Lista de pontos

Há 5 pontos em "Entrevistas com Mons. Josemaria Escrivá ", cuja matéria seja Igreja → obediência e liberdade.

O Concílio Vaticano II utilizou abundantemente em seus Documentos a expressão "Povo de Deus" para designar a Igreja, e pôs assim de manifesto a responsabilidade comum de todos os cristãos na missão única deste Povo de Deus. Quais as características que, em seu entender, deve ter a "necessária opinião pública na Igreja" — da qual já Pio XII falou —, para refletir essa responsabilidade comum? Como é afetado o fenômeno da "opinião pública na Igreja" pelas peculiares relações de autoridade e obediência que se verificam no seio da comunidade eclesial?

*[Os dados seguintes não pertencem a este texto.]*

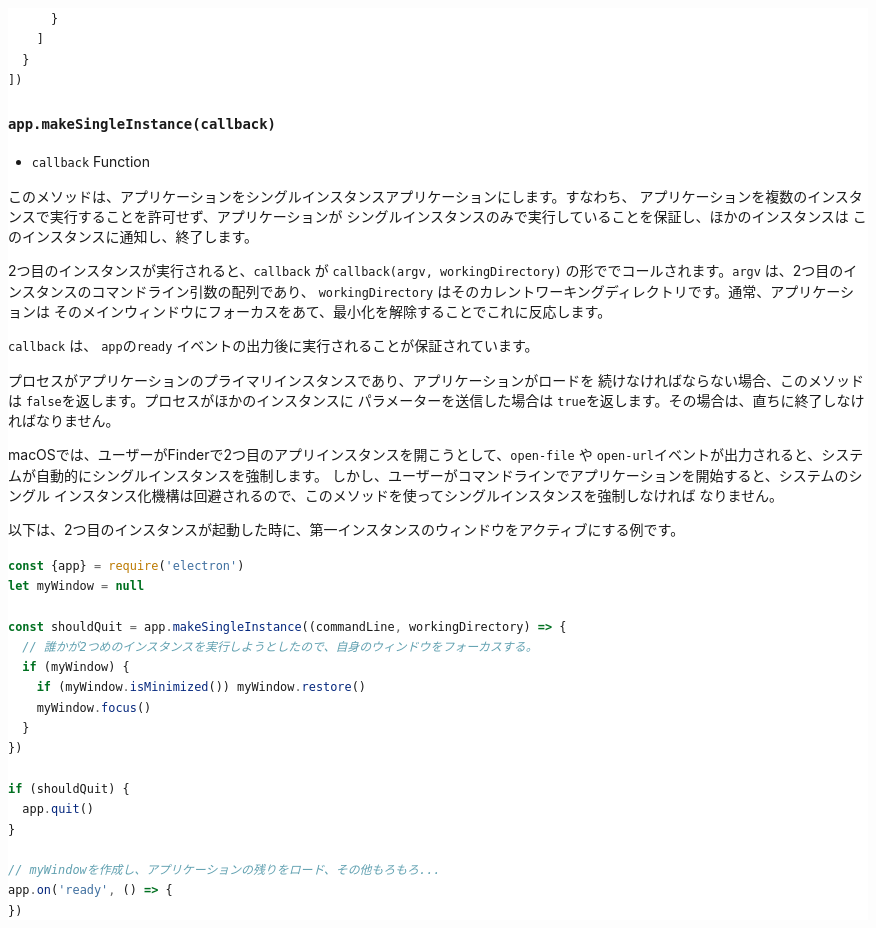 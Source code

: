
 ```javascript
      }
    ]
  }
])
```

### `app.makeSingleInstance(callback)`

* `callback` Function

このメソッドは、アプリケーションをシングルインスタンスアプリケーションにします。すなわち、
アプリケーションを複数のインスタンスで実行することを許可せず、アプリケーションが
シングルインスタンスのみで実行していることを保証し、ほかのインスタンスは
このインスタンスに通知し、終了します。

2つ目のインスタンスが実行されると、`callback` が `callback(argv, workingDirectory)`
の形ででコールされます。`argv` は、2つ目のインスタンスのコマンドライン引数の配列であり、
`workingDirectory` はそのカレントワーキングディレクトリです。通常、アプリケーションは
そのメインウィンドウにフォーカスをあて、最小化を解除することでこれに反応します。

`callback` は、 `app`の`ready` イベントの出力後に実行されることが保証されています。

プロセスがアプリケーションのプライマリインスタンスであり、アプリケーションがロードを
続けなければならない場合、このメソッドは `false`を返します。プロセスがほかのインスタンスに
パラメーターを送信した場合は `true`を返します。その場合は、直ちに終了しなければなりません。

macOSでは、ユーザーがFinderで2つ目のアプリインスタンスを開こうとして、`open-file` や
`open-url`イベントが出力されると、システムが自動的にシングルインスタンスを強制します。
しかし、ユーザーがコマンドラインでアプリケーションを開始すると、システムのシングル
インスタンス化機構は回避されるので、このメソッドを使ってシングルインスタンスを強制しなければ
なりません。

以下は、2つ目のインスタンスが起動した時に、第一インスタンスのウィンドウをアクティブにする例です。

```javascript
const {app} = require('electron')
let myWindow = null

const shouldQuit = app.makeSingleInstance((commandLine, workingDirectory) => {
  // 誰かが2つめのインスタンスを実行しようとしたので、自身のウィンドウをフォーカスする。
  if (myWindow) {
    if (myWindow.isMinimized()) myWindow.restore()
    myWindow.focus()
  }
})

if (shouldQuit) {
  app.quit()
}

// myWindowを作成し、アプリケーションの残りをロード、その他もろもろ...
app.on('ready', () => {
})
```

Não concebo que possa haver obediência verdadeiramente cristã, se essa obediência não for voluntária e responsável. Os filhos de Deus não são pedras ou cadáveres: são seres inteligentes e livres e elevados todos à mesma ordem sobrenatural, tal como a pessoa que manda, mas não poderá nunca fazer uso reto da inteligência e da liberdade — para obedecer, da mesma maneira que para opinar — quem carecer de suficiente formação cristã. Por isso, o problema de fundo da "necessária opinião pública na Igreja" é equivalente ao problema da necessária formação doutrinal dos fiéis. É certo que o Espírito Santo distribui a abundância dos seus dons entre os membros do Povo de Deus — que são todos co-responsáveis da missão da igreja — Mas isto não exime ninguém, antes pelo contrário, do dever de adquirir essa adequada formação doutrinal.

Entendo por doutrina o suficiente conhecimento que cada fiel deve ter da missão total da Igreja e da peculiar participação, e conseqüente responsabilidade específica, que corresponde a ele nessa missão única. Este é — como o tem recordado repetidas vezes o Santo Padre — o colossal trabalho de pedagogia que a Igreja deve enfrentar nesta época pós-conciliar. Penso que a solução correta do problema a que aludiu deve ser procurado — como outras esperanças latentes no seio da Igreja — em relação direta com esse trabalho. Não serão, com certeza, as instituições mais ou menos proféticas de alguns carismáticos sem doutrina que poderão assegurar a necessária opinião pública no povo de Deus.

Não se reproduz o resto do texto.